Mit Aubameyang geht ein Exzentriker, ein Paradiesvogel. Einer, der seine Hecke auch mal nicht geschnitten hat. Damit passte er auf Dauer nicht in die Bundesliga. Aubameyang begreift Fußball als Unterhaltung. Er lässt, wie man so schön sagt, auch mal alle Fünfe gerade sein, jubelt mal mit dieser und dann mit jener Maske. Er schlägt vor Freude Purzelbäume. Das hat nie gepasst. Aubameyang ist nie verletzt, lebt hoch professionell, liefert regelmäßig ab. Doch hier wurden nur seine goldenen Autos, seine extravaganten Outfits, seine Gang gesehen. Das ist nicht korrekt. Aubameyang war einer der größten Spieler der jüngeren Vereinsgeschichte. Für einen 28-jährigen erzielt er nun noch eine bemerkenswerte Ablösesumme.

Trotzdem geht er nun mit lautem Getöse. Wieder zerbricht etwas in Dortmund.

Er wollte bereits im Sommer gehen, und mit Beginn der großen Krise verlor er offensichtlich das Interesse. Wer will es ihm verübeln? Seit der genickbrechenden Niederlage gegen Leipzig gelangen ihm nur noch 3 Treffer in 8 Ligaspielen. Eine schlechte Quote bei insgesamt 98 Treffern in 144 Ligaspielen. Er wollte weg und in Dortmund war er längst ein Gesicht der Krise. Für einen Spieler wie Aubameyang ein nicht zu akzeptierender Zustand.

Und deswegen das Getöse?

Wer weiß das schon. Es ist doch auffällig: Den Leistungsträgern, denen die das Geld einspielen also, wirft man in Dortmund seit Jahren Dreck hinterher, während die Publikumslieblinge keine Leistungsträger sind. Die stehen für die Verbundenheit mit dem Verein, die stehen für Leidenschaft, sagen die Fans. Sie stehen, wenn man so will, für die menschelnde Mittelmäßigkeit, die man sich auf den Tribünen des Stadions schon lange zurückwünscht.

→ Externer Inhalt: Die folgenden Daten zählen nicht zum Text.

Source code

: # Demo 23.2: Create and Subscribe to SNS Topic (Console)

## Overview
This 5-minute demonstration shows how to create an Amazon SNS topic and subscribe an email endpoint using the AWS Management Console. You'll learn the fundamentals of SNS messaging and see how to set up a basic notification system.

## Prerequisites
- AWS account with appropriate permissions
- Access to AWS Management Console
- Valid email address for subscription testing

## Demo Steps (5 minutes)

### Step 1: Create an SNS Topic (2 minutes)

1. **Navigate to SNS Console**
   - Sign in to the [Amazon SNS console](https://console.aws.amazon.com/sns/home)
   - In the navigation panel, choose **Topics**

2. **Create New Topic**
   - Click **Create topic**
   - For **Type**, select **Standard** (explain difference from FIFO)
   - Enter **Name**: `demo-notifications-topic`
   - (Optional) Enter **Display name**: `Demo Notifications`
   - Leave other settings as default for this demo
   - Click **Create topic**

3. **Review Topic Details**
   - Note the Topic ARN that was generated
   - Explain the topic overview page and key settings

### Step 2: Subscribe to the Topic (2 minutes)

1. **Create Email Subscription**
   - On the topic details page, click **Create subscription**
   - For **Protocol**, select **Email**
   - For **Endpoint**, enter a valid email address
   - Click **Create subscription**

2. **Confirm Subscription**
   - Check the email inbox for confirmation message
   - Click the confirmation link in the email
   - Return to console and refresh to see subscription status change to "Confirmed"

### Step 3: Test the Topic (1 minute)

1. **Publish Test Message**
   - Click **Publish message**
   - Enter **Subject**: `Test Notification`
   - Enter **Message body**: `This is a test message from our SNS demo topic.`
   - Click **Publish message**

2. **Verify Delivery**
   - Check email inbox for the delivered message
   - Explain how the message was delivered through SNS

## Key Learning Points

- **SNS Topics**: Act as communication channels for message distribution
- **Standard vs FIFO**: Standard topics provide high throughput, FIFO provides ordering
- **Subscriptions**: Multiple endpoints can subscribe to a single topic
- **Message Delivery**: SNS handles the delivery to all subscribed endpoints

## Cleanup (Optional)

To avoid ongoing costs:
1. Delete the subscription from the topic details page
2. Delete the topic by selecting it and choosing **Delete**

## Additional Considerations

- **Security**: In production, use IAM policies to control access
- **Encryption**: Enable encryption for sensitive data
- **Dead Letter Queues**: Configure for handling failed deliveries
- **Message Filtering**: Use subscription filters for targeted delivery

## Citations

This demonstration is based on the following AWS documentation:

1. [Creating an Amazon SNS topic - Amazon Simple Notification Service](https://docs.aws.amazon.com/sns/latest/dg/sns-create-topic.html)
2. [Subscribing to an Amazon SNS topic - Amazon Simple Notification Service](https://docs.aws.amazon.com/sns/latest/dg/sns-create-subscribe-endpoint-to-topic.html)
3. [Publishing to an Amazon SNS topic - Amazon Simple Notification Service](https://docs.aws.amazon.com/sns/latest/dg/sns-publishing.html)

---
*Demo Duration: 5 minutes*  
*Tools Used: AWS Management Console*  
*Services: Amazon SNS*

Wie meinen Sie das, Herr Dembowski?

Das Leben am oberen Ende der Nahrungskette ist komplex. Man muss nach hinten schauen, man wird gejagt, und man muss jagen. Man braucht eine Transferstrategie, man braucht eine Idee, welchen Fußball man spielen lassen will, man darf nicht verlieren, jede Handlung wird von der Öffentlichkeit zerlegt. Dort oben hast Du mehr Wettbewerb. Nahe der Spitze ist es einsam und gefährlich. Gerade, wenn dich der Zufall dorthin gespült hat, und du nicht einmal mit deiner eigenen Vergangenheit Frieden geschlossen hast.

Was bedeutet das konkret?

Michael Meier und Gerd Niebaum, wichtige Bausteine der ersten Welle in den 1990ern-Jahren, finden in der Vereinsgeschichte weiter nur als Beinahe-Totengräber statt. Es ist langsam an der Zeit, einen historischen Blick auf das Schaffen der ehemaligen Vereinsführung zu werfen. Sie haben Dinge von Bestand erschaffen. Sie haben die Basis für die große Fanbasis gelegt, und das Stadion zum besten Fußballstadion der Welt ausgebaut. Das darf man nicht vergessen. Sie haben den Größenwahn des Fußballs vorausgesehen, und haben es am Ende natürlich übertrieben.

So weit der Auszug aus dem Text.